### Task prompt:
Each line of the data that mentions the string "是谁的宝宝" needs to be identified and copied.

"""

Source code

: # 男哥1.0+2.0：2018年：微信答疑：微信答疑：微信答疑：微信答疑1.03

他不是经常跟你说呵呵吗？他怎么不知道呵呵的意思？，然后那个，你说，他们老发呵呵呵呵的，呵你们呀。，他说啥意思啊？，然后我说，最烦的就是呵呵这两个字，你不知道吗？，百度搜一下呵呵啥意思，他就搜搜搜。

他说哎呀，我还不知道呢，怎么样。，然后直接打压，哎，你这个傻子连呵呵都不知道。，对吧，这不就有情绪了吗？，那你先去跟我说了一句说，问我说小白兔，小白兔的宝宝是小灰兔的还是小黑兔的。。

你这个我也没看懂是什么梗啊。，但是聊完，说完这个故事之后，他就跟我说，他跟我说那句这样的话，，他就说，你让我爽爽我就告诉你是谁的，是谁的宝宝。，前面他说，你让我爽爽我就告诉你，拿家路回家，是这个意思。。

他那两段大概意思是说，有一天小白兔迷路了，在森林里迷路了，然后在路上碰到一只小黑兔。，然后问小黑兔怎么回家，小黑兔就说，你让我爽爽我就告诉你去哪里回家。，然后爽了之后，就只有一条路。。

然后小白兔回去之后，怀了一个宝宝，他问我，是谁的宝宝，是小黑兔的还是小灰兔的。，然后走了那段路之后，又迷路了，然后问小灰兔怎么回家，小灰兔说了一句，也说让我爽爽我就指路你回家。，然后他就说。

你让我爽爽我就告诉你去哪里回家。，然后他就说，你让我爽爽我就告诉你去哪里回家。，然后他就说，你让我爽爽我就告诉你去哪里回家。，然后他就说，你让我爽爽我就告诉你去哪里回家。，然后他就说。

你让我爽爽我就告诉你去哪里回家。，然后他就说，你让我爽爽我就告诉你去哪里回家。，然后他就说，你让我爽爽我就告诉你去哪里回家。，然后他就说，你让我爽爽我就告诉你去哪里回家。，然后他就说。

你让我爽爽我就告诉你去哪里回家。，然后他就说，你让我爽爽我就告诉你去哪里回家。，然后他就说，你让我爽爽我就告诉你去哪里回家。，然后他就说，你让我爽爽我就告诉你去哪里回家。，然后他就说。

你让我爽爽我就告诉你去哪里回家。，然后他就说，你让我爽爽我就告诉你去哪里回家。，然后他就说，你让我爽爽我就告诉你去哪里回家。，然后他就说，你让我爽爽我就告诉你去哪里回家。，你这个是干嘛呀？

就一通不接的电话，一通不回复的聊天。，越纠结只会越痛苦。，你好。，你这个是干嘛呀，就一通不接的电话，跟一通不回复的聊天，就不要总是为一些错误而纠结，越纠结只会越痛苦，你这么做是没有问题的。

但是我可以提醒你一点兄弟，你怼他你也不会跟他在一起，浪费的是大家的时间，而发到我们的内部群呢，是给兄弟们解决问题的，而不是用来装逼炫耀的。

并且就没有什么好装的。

"""

### Task result:
你这个我也没看懂是什么梗啊。，但是聊完，说完这个故事之后，他就跟我说，他跟我说那句这样的话，，他就说，你让我爽爽我就告诉你是谁的，是谁的宝宝。，前面他说，你让我爽爽我就告诉你，拿家路回家，是这个意思。。
然后小白兔回去之后，怀了一个宝宝，他问我，是谁的宝宝，是小黑兔的还是小灰兔的。，然后走了那段路之后，又迷路了，然后问小灰兔怎么回家，小灰兔说了一句，也说让我爽爽我就指路你回家。，然后他就说。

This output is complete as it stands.